Anger is a convex heuristic; it is not a reaction to be judged by its small mistakes, but by the total payoff, assuming you direct it at things that offend your sense of ethics. Forget the dictum that anger is madness, to be controlled, etc. If you systematically vent your anger at things that offend you deeply, you may have small regrets, but the upshot is that you will never feel corrupt, hypocritical, or unprincipled. This is the only life worth living. (ANTIFRAGILE HEURISTICS)
Muscles without strength, friendship without trust, opinion without risk, change without aesthetics, age without values, food without nourishment, power without fairness, facts without rigor, degrees without erudition, militarism without fortitude, progress without civilization, complication without depth, fluency without content; these are the sins to remember.
Erudition without bullshit, intellect without cowardice, courage without imprudence, mathematics without nerdiness, scholarship without academia, intelligence without shrewdness, religiosity without intolerance, elegance without softness, sociality without dependence, enjoyment without addiction, and, above all, nothing without skin in the game.

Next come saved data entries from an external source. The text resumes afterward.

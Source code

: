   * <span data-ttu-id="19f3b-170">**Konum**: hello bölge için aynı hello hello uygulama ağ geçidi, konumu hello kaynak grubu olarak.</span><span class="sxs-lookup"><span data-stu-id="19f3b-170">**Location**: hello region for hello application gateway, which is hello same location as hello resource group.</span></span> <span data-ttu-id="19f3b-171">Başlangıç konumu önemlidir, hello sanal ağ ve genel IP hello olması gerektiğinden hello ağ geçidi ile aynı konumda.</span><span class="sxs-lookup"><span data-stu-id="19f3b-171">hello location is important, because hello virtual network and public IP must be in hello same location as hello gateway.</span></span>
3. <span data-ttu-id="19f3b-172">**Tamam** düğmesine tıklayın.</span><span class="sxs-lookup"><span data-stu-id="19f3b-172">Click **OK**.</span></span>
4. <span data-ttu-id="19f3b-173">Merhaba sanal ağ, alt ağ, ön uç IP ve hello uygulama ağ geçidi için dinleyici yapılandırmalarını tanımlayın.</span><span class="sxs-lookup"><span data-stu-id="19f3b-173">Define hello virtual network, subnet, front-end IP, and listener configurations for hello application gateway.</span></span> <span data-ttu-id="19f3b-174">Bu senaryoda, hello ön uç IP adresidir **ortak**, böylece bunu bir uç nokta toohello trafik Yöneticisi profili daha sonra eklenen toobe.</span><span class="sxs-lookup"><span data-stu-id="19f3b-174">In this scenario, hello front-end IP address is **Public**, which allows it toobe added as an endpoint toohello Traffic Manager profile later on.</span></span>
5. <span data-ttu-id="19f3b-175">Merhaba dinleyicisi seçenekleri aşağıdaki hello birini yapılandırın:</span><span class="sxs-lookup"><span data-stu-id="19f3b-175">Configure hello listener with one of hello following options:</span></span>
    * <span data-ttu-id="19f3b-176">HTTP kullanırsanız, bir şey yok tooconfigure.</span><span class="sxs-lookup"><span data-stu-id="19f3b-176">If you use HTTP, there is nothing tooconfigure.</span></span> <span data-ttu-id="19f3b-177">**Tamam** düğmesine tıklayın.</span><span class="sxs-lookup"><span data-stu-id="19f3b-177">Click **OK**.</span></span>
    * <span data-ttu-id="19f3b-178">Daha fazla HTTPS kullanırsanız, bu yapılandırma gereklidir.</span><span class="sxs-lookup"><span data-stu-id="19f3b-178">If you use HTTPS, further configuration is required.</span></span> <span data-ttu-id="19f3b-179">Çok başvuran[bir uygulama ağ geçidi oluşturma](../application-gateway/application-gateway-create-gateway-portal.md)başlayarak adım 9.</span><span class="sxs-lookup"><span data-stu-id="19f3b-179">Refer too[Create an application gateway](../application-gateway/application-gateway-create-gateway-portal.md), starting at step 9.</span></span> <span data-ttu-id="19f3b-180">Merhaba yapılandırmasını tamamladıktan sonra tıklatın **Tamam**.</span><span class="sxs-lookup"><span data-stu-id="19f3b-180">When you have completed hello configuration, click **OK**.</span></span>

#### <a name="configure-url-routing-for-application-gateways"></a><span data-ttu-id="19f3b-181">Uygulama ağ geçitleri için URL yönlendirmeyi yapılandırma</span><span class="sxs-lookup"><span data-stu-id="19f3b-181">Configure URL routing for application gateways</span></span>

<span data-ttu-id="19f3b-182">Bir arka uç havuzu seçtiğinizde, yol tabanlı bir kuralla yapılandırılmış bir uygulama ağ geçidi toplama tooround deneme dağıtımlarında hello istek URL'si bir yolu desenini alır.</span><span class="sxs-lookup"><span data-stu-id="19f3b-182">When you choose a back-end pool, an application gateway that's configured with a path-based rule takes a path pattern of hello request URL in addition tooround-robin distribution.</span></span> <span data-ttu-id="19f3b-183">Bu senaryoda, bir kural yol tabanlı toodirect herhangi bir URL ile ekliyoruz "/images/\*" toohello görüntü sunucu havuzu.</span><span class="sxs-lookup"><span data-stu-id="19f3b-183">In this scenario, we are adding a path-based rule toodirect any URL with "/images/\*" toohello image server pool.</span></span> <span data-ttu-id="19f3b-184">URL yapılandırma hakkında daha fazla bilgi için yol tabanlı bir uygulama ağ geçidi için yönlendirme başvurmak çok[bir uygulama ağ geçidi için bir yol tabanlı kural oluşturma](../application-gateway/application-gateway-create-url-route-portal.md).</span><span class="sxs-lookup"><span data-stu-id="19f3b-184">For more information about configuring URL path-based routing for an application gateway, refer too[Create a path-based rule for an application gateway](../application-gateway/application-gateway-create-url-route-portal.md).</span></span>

Would you rather be an honorable person perceived to be a fraudster, or a fraudster mistaken for an honorable person? The answer can help you understand why otherwise good people do devious things to avoid standing up against prevailing beliefs.
A drivers license is something binary: Pass/Fail. Nobody is foolish enough to try to get high scores in it to improve his CV with a "drivers license from the prestigious center X, summa cum laude". We understand the nonlinearity there; and we get the point that failing the test makes one a bad driver on the road, but better grades at the test won't necessarily make one a better driver. It is an entirely via negativa statement; failing (the negative) is where the information resides, where school knowledge may map to reality. The necessary is not to be confused with the causal.Now try to translate the idea into other areas of education. The statement "failing to get a degree is bad for you" does not necessarily mean that "better grades are good". It may even mean that higher grades might indicate a sick mind. This is the difference between SATISFICING and OPTIMIZING. An ecologically calibrated person, aware of the fuzziness of the mapping betwen education and skills, should be able to aim for just pass, and not be penalized by the nerd wasting time on fitting his brain cells to the exam at the expense of other skills and activities, such as street fights, reading Montaigne, or meditating under a tree. Given that university knowledge does not map to true knowledge, to protect people from themselves, university degrees should never be anything but binary, without the fluff "honors, shmonors", etc.